I was out on the allotment last night before the rain and watched the big black clouds roll in. so maybe some sort of dark overhanging bush of stems with something small/insignificant going on under it.

Chris


----------



## George Farmer (6 Jun 2010)

Arcadia's latest light unit can be programmed to simulate lightning.


----------



## Gill (6 Jun 2010)

For the Storm:
Multiple Powerheads facing different directions to move the planting in the way a storm does. 
Suppose would work best with stem plants and Hair Grass.


----------



## murph (6 Jun 2010)

I've seen led lights on eBay that replicate lightning storms, look really good but I can't make head nor taail if led lighting.

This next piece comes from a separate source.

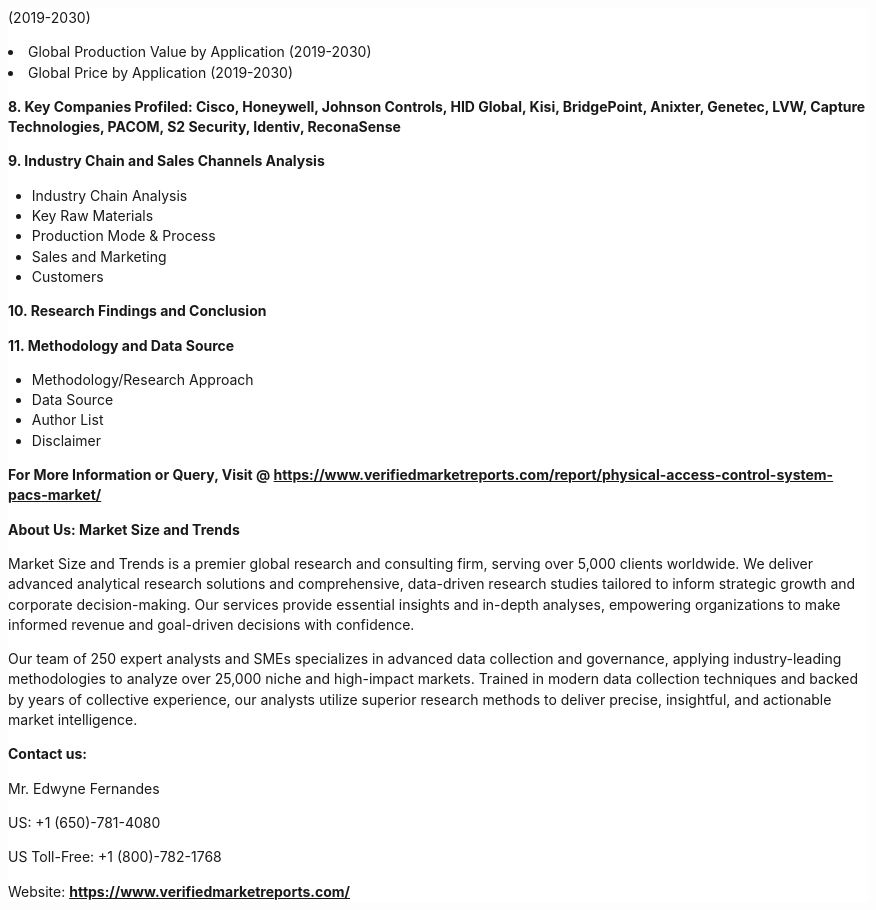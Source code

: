 (2019-2030)</li><li>Global Production Value by Application (2019-2030)</li><li>Global Price by Application (2019-2030)</li></ul><p><strong>8. Key Companies Profiled: Cisco, Honeywell, Johnson Controls, HID Global, Kisi, BridgePoint, Anixter, Genetec, LVW, Capture Technologies, PACOM, S2 Security, Identiv, ReconaSense</strong></p><p><strong>9. Industry Chain and Sales Channels Analysis</strong></p><ul><li>Industry Chain Analysis</li><li>Key Raw Materials</li><li>Production Mode &amp; Process</li><li>Sales and Marketing</li><li>Customers</li></ul><p><strong>10. Research Findings and Conclusion</strong></p><p><strong>11. Methodology and Data Source</strong></p><ul><li>Methodology/Research Approach</li><li>Data Source</li><li>Author List</li><li>Disclaimer</li></ul></p><p><strong>For More Information or Query, Visit @ <a href="https://www.verifiedmarketreports.com/report/physical-access-control-system-pacs-market/">https://www.verifiedmarketreports.com/report/physical-access-control-system-pacs-market/</a></strong></p><p><strong>About Us: Market Size and Trends</strong></p><p>Market Size and Trends is a premier global research and consulting firm, serving over 5,000 clients worldwide. We deliver advanced analytical research solutions and comprehensive, data-driven research studies tailored to inform strategic growth and corporate decision-making. Our services provide essential insights and in-depth analyses, empowering organizations to make informed revenue and goal-driven decisions with confidence.</p><p>Our team of 250 expert analysts and SMEs specializes in advanced data collection and governance, applying industry-leading methodologies to analyze over 25,000 niche and high-impact markets. Trained in modern data collection techniques and backed by years of collective experience, our analysts utilize superior research methods to deliver precise, insightful, and actionable market intelligence.</p><p><strong>Contact us:</strong></p><p>Mr. Edwyne Fernandes</p><p>US: +1 (650)-781-4080</p><p>US Toll-Free: +1 (800)-782-1768</p><p>Website: <strong><a href="https://www.verifiedmarketreports.com/">https://www.verifiedmarketreports.com/</a></strong></p>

If I find the link I'll post it up.


----------



## mattyc (7 Jun 2010)

get a strobe light!! that is the lighting sorted, and black water to simulate the storm. plant with tall tree like plants and give a good current to make the plants sway.


----------



## wearsbunnyslippers (7 Jun 2010)

i have seen a setup where they do this, i will try find the link...


----------



## wearsbunnyslippers (7 Jun 2010)

using the profilux controller

and another one


----------



## Kosh42-EFG (11 Jun 2010)

Depends if you are trying to capture "the spirit of a storm" as an aquascape, or actually what an aquatic habitat would be like during a storm?

The former is beyond me (I'm just happy if stuff in my tank stays alive), but for the latter I'd say you need a drip plate above the surface of the water to simulate the rain, very subdued lighting, and as mentioned maybe some sort of LED to simulate the lightening...

Not sure that if you had this cycle on all of the time you'd have epileptic fish, so maybe only run a "storm cycle" now and again for effect...


----------



## Garuf (11 Jun 2010)

What about doing it like a reverse shadow box? Cut out a lightening shape from a stout bit of card then mount another peice of card between it with a gap down the middle, strobe at the top and away you do.


----------



## Mark Evans (11 Jun 2010)

Kosh42|EFG said:
			
		

> Depends if you are trying to capture "the spirit of a storm" as an aquascape



thats what i'm thinking   

maybe a school of platinum tetras to represent the lighting?....things like that.

I think it could only be represented properly with the 'final' image.


----------



## Graeme Edwards (11 Jun 2010)

Cool idea.... Gives me an idea......... Where's the bottle opener?? Lol

be interesting to see. Garufs idea sounds the most plawsable at the moment.


----------



## Robert1979b (1 Jul 2010)

What about looking at the breaking of the storm. Darker plants arreanged with a bright area where the 'sun' is emerging. This could be highlighted using bright green plants in this area with dark green or darker red plants either side.  Uneaven lighting. 

Using the Amano nature as you inspiration this type of landscape prahaps?

http://thetbjoshuafanclub.files.wordpre ... _storm.jpg


----------